Requirement →
Would you reproduce every record exactly, leaving out the pictures?

[Saved data entries]
------------------------------------------------------------------------

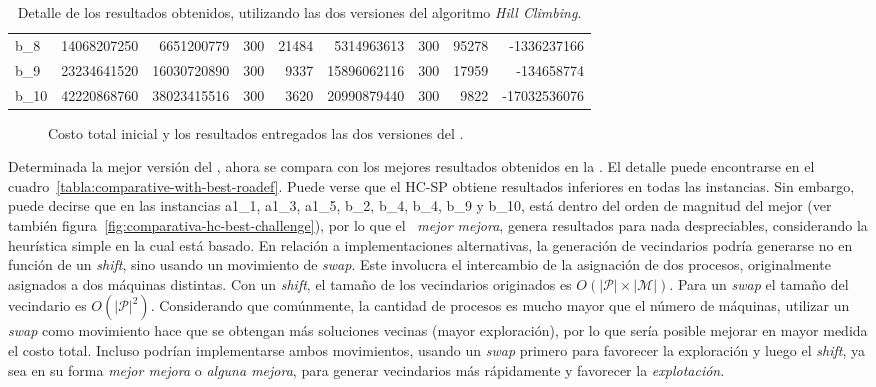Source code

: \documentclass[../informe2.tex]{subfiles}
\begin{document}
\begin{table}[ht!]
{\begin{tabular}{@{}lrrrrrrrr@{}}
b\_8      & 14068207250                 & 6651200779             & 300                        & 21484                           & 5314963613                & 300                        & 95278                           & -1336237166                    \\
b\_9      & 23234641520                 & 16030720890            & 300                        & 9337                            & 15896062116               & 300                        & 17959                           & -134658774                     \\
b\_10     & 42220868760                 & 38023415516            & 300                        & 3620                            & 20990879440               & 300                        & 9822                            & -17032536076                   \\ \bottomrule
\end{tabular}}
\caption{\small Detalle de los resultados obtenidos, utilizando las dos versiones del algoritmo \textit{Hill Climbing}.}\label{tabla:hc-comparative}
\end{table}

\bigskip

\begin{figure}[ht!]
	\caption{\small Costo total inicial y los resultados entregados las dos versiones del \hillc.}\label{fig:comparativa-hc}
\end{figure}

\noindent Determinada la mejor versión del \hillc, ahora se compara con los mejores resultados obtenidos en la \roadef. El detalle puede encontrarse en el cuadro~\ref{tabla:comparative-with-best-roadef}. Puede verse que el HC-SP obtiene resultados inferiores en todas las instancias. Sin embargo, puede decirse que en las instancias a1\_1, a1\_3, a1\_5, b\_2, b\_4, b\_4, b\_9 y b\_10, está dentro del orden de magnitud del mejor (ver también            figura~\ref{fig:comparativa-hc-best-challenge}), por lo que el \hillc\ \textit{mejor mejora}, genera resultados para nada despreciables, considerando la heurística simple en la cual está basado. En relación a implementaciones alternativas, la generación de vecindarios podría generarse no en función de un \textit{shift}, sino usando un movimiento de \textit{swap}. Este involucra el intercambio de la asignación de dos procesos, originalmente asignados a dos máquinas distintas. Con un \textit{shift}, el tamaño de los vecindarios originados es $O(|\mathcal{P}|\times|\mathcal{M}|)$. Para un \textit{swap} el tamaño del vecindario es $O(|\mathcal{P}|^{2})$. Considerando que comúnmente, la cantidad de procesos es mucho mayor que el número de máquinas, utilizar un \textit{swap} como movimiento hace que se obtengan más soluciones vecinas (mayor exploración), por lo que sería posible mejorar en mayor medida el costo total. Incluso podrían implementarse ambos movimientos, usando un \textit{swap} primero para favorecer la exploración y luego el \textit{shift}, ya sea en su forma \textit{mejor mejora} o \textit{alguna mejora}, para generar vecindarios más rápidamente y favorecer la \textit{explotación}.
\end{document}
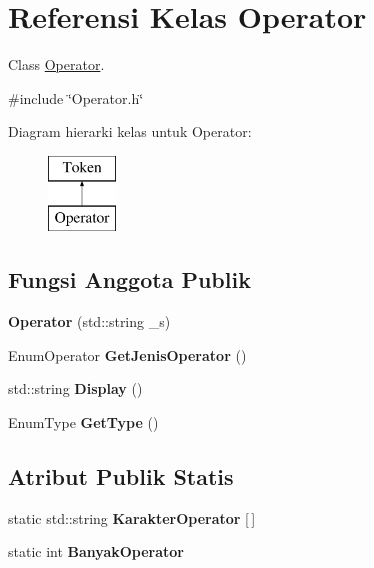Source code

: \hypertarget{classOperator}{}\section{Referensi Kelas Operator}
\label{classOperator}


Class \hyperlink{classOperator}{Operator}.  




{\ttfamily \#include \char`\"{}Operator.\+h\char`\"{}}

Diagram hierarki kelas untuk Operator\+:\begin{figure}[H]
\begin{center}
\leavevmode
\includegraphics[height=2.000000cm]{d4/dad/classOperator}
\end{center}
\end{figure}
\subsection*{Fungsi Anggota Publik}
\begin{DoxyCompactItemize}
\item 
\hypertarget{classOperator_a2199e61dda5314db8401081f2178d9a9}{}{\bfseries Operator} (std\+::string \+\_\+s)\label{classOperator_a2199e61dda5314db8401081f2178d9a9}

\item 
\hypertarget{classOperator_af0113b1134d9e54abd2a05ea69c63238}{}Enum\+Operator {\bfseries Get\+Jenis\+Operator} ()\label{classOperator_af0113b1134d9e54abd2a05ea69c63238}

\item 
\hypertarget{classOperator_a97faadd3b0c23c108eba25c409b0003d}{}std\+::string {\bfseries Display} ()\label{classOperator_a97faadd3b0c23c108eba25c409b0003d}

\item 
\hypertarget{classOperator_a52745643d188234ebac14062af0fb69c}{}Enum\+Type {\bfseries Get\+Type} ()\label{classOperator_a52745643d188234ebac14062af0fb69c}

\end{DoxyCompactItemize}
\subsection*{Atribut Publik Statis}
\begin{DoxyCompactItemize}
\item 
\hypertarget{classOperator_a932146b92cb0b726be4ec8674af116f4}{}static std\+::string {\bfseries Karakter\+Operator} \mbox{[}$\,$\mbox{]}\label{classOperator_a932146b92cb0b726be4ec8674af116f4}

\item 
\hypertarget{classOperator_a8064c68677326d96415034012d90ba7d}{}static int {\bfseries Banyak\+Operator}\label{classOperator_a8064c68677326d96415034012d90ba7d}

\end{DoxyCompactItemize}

------------------------------------------------------------------------

Exercise answer →
Source code

: \documentclass[../informe2.tex]{subfiles}
\begin{document}
\begin{table}[ht!]
{\begin{tabular}{@{}lrrrrrrrr@{}}
b\_8      & 14068207250                 & 6651200779             & 300                        & 21484                           & 5314963613                & 300                        & 95278                           & -1336237166                    \\
b\_9      & 23234641520                 & 16030720890            & 300                        & 9337                            & 15896062116               & 300                        & 17959                           & -134658774                     \\
b\_10     & 42220868760                 & 38023415516            & 300                        & 3620                            & 20990879440               & 300                        & 9822                            & -17032536076                   \\ \bottomrule
\end{tabular}}
\caption{\small Detalle de los resultados obtenidos, utilizando las dos versiones del algoritmo \textit{Hill Climbing}.}\label{tabla:hc-comparative}
\end{table}

\bigskip

\begin{figure}[ht!]
	\caption{\small Costo total inicial y los resultados entregados las dos versiones del \hillc.}\label{fig:comparativa-hc}
\end{figure}

\noindent Determinada la mejor versión del \hillc, ahora se compara con los mejores resultados obtenidos en la \roadef. El detalle puede encontrarse en el cuadro~\ref{tabla:comparative-with-best-roadef}. Puede verse que el HC-SP obtiene resultados inferiores en todas las instancias. Sin embargo, puede decirse que en las instancias a1\_1, a1\_3, a1\_5, b\_2, b\_4, b\_4, b\_9 y b\_10, está dentro del orden de magnitud del mejor (ver también            figura~\ref{fig:comparativa-hc-best-challenge}), por lo que el \hillc\ \textit{mejor mejora}, genera resultados para nada despreciables, considerando la heurística simple en la cual está basado. En relación a implementaciones alternativas, la generación de vecindarios podría generarse no en función de un \textit{shift}, sino usando un movimiento de \textit{swap}. Este involucra el intercambio de la asignación de dos procesos, originalmente asignados a dos máquinas distintas. Con un \textit{shift}, el tamaño de los vecindarios originados es $O(|\mathcal{P}|\times|\mathcal{M}|)$. Para un \textit{swap} el tamaño del vecindario es $O(|\mathcal{P}|^{2})$. Considerando que comúnmente, la cantidad de procesos es mucho mayor que el número de máquinas, utilizar un \textit{swap} como movimiento hace que se obtengan más soluciones vecinas (mayor exploración), por lo que sería posible mejorar en mayor medida el costo total. Incluso podrían implementarse ambos movimientos, usando un \textit{swap} primero para favorecer la exploración y luego el \textit{shift}, ya sea en su forma \textit{mejor mejora} o \textit{alguna mejora}, para generar vecindarios más rápidamente y favorecer la \textit{explotación}.
\end{document}
Source code

: \hypertarget{classOperator}{}\section{Referensi Kelas Operator}
\label{classOperator}


Class \hyperlink{classOperator}{Operator}.  




{\ttfamily \#include \char`\"{}Operator.\+h\char`\"{}}

Diagram hierarki kelas untuk Operator\+:\begin{figure}[H]
\begin{center}
\leavevmode
\includegraphics[height=2.000000cm]{d4/dad/classOperator}
\end{center}
\end{figure}
\subsection*{Fungsi Anggota Publik}
\begin{DoxyCompactItemize}
\item 
\hypertarget{classOperator_a2199e61dda5314db8401081f2178d9a9}{}{\bfseries Operator} (std\+::string \+\_\+s)\label{classOperator_a2199e61dda5314db8401081f2178d9a9}

\item 
\hypertarget{classOperator_af0113b1134d9e54abd2a05ea69c63238}{}Enum\+Operator {\bfseries Get\+Jenis\+Operator} ()\label{classOperator_af0113b1134d9e54abd2a05ea69c63238}

\item 
\hypertarget{classOperator_a97faadd3b0c23c108eba25c409b0003d}{}std\+::string {\bfseries Display} ()\label{classOperator_a97faadd3b0c23c108eba25c409b0003d}

\item 
\hypertarget{classOperator_a52745643d188234ebac14062af0fb69c}{}Enum\+Type {\bfseries Get\+Type} ()\label{classOperator_a52745643d188234ebac14062af0fb69c}

\end{DoxyCompactItemize}
\subsection*{Atribut Publik Statis}
\begin{DoxyCompactItemize}
\item 
\hypertarget{classOperator_a932146b92cb0b726be4ec8674af116f4}{}static std\+::string {\bfseries Karakter\+Operator} \mbox{[}$\,$\mbox{]}\label{classOperator_a932146b92cb0b726be4ec8674af116f4}

\item 
\hypertarget{classOperator_a8064c68677326d96415034012d90ba7d}{}static int {\bfseries Banyak\+Operator}\label{classOperator_a8064c68677326d96415034012d90ba7d}

\end{DoxyCompactItemize}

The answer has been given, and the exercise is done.